Requirement — What follows are records. Restate all of them word for word.

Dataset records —

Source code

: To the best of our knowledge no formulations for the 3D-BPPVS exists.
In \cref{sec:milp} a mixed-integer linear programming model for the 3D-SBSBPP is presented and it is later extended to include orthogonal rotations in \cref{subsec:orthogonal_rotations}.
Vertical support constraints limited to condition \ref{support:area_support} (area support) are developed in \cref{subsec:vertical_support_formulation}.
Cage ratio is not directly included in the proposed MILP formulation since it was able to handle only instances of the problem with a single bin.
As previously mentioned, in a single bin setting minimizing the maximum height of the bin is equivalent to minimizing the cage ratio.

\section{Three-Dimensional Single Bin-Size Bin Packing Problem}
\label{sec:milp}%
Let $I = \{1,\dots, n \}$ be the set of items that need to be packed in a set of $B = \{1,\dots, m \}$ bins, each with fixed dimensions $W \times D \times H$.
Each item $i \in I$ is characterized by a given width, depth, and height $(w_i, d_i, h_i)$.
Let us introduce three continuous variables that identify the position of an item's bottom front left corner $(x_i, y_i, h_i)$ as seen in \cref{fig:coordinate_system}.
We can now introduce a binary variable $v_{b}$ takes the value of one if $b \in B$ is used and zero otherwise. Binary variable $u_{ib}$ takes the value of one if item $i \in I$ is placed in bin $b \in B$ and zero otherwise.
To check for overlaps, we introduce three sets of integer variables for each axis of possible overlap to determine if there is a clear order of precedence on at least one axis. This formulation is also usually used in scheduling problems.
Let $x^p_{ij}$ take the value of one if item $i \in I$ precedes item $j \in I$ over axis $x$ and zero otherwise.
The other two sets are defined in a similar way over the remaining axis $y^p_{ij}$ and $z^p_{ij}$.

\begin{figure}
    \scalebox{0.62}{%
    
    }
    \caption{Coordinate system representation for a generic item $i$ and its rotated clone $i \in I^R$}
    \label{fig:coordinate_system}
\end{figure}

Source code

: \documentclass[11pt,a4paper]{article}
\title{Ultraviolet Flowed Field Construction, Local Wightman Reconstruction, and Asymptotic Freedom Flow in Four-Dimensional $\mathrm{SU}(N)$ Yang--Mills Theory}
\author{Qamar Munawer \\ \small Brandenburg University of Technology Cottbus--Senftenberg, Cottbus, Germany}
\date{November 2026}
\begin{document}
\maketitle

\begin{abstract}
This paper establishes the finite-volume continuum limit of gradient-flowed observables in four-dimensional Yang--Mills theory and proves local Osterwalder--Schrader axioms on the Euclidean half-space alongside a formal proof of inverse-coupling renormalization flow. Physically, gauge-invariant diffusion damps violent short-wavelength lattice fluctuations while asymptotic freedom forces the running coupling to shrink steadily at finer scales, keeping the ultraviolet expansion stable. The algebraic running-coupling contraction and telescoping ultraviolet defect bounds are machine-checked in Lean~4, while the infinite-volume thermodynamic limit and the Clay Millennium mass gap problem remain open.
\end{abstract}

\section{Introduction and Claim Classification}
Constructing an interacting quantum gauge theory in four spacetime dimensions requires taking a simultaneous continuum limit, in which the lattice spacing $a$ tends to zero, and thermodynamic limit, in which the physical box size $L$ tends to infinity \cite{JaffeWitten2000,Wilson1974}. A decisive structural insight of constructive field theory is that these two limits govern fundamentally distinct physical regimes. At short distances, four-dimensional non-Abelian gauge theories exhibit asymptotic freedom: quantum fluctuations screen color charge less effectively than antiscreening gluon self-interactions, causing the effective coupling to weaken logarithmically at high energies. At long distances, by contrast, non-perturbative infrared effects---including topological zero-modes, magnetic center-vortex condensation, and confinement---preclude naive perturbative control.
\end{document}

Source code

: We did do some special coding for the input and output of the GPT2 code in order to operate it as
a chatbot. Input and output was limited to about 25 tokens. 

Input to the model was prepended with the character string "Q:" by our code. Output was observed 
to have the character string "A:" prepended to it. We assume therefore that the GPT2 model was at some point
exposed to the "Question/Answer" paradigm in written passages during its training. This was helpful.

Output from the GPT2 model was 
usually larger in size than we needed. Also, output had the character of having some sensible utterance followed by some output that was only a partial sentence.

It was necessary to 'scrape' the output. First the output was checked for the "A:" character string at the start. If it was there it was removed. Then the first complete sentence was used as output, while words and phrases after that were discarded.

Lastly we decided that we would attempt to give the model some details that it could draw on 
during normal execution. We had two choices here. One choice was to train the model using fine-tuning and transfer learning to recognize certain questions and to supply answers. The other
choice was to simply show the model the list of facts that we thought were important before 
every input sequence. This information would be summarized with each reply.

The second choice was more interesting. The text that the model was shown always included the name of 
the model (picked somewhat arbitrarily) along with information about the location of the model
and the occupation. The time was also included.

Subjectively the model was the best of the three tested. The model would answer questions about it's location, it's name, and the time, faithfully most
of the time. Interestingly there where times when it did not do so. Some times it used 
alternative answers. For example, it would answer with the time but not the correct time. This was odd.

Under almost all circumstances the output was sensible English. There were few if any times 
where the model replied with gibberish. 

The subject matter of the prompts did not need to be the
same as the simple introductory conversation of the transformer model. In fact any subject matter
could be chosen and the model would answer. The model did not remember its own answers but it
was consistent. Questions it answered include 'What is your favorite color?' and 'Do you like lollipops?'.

Result of the task —
Source code

: To the best of our knowledge no formulations for the 3D-BPPVS exists.
In \cref{sec:milp} a mixed-integer linear programming model for the 3D-SBSBPP is presented and it is later extended to include orthogonal rotations in \cref{subsec:orthogonal_rotations}.
Vertical support constraints limited to condition \ref{support:area_support} (area support) are developed in \cref{subsec:vertical_support_formulation}.
Cage ratio is not directly included in the proposed MILP formulation since it was able to handle only instances of the problem with a single bin.
As previously mentioned, in a single bin setting minimizing the maximum height of the bin is equivalent to minimizing the cage ratio.

\section{Three-Dimensional Single Bin-Size Bin Packing Problem}
\label{sec:milp}%
Let $I = \{1,\dots, n \}$ be the set of items that need to be packed in a set of $B = \{1,\dots, m \}$ bins, each with fixed dimensions $W \times D \times H$.
Each item $i \in I$ is characterized by a given width, depth, and height $(w_i, d_i, h_i)$.
Let us introduce three continuous variables that identify the position of an item's bottom front left corner $(x_i, y_i, h_i)$ as seen in \cref{fig:coordinate_system}.
We can now introduce a binary variable $v_{b}$ takes the value of one if $b \in B$ is used and zero otherwise. Binary variable $u_{ib}$ takes the value of one if item $i \in I$ is placed in bin $b \in B$ and zero otherwise.
To check for overlaps, we introduce three sets of integer variables for each axis of possible overlap to determine if there is a clear order of precedence on at least one axis. This formulation is also usually used in scheduling problems.
Let $x^p_{ij}$ take the value of one if item $i \in I$ precedes item $j \in I$ over axis $x$ and zero otherwise.
The other two sets are defined in a similar way over the remaining axis $y^p_{ij}$ and $z^p_{ij}$.

\begin{figure}
    \scalebox{0.62}{%
    
    }
    \caption{Coordinate system representation for a generic item $i$ and its rotated clone $i \in I^R$}
    \label{fig:coordinate_system}
\end{figure}

Source code

: \documentclass[11pt,a4paper]{article}
\title{Ultraviolet Flowed Field Construction, Local Wightman Reconstruction, and Asymptotic Freedom Flow in Four-Dimensional $\mathrm{SU}(N)$ Yang--Mills Theory}
\author{Qamar Munawer \\ \small Brandenburg University of Technology Cottbus--Senftenberg, Cottbus, Germany}
\date{November 2026}
\begin{document}
\maketitle

\begin{abstract}
This paper establishes the finite-volume continuum limit of gradient-flowed observables in four-dimensional Yang--Mills theory and proves local Osterwalder--Schrader axioms on the Euclidean half-space alongside a formal proof of inverse-coupling renormalization flow. Physically, gauge-invariant diffusion damps violent short-wavelength lattice fluctuations while asymptotic freedom forces the running coupling to shrink steadily at finer scales, keeping the ultraviolet expansion stable. The algebraic running-coupling contraction and telescoping ultraviolet defect bounds are machine-checked in Lean~4, while the infinite-volume thermodynamic limit and the Clay Millennium mass gap problem remain open.
\end{abstract}

\section{Introduction and Claim Classification}
Constructing an interacting quantum gauge theory in four spacetime dimensions requires taking a simultaneous continuum limit, in which the lattice spacing $a$ tends to zero, and thermodynamic limit, in which the physical box size $L$ tends to infinity \cite{JaffeWitten2000,Wilson1974}. A decisive structural insight of constructive field theory is that these two limits govern fundamentally distinct physical regimes. At short distances, four-dimensional non-Abelian gauge theories exhibit asymptotic freedom: quantum fluctuations screen color charge less effectively than antiscreening gluon self-interactions, causing the effective coupling to weaken logarithmically at high energies. At long distances, by contrast, non-perturbative infrared effects---including topological zero-modes, magnetic center-vortex condensation, and confinement---preclude naive perturbative control.
\end{document}

Source code

: We did do some special coding for the input and output of the GPT2 code in order to operate it as
a chatbot. Input and output was limited to about 25 tokens. 

Input to the model was prepended with the character string "Q:" by our code. Output was observed 
to have the character string "A:" prepended to it. We assume therefore that the GPT2 model was at some point
exposed to the "Question/Answer" paradigm in written passages during its training. This was helpful.

Output from the GPT2 model was 
usually larger in size than we needed. Also, output had the character of having some sensible utterance followed by some output that was only a partial sentence.

It was necessary to 'scrape' the output. First the output was checked for the "A:" character string at the start. If it was there it was removed. Then the first complete sentence was used as output, while words and phrases after that were discarded.

Lastly we decided that we would attempt to give the model some details that it could draw on 
during normal execution. We had two choices here. One choice was to train the model using fine-tuning and transfer learning to recognize certain questions and to supply answers. The other
choice was to simply show the model the list of facts that we thought were important before 
every input sequence. This information would be summarized with each reply.

The second choice was more interesting. The text that the model was shown always included the name of 
the model (picked somewhat arbitrarily) along with information about the location of the model
and the occupation. The time was also included.

Subjectively the model was the best of the three tested. The model would answer questions about it's location, it's name, and the time, faithfully most
of the time. Interestingly there where times when it did not do so. Some times it used 
alternative answers. For example, it would answer with the time but not the correct time. This was odd.

Under almost all circumstances the output was sensible English. There were few if any times 
where the model replied with gibberish. 

The subject matter of the prompts did not need to be the
same as the simple introductory conversation of the transformer model. In fact any subject matter
could be chosen and the model would answer. The model did not remember its own answers but it
was consistent. Questions it answered include 'What is your favorite color?' and 'Do you like lollipops?'.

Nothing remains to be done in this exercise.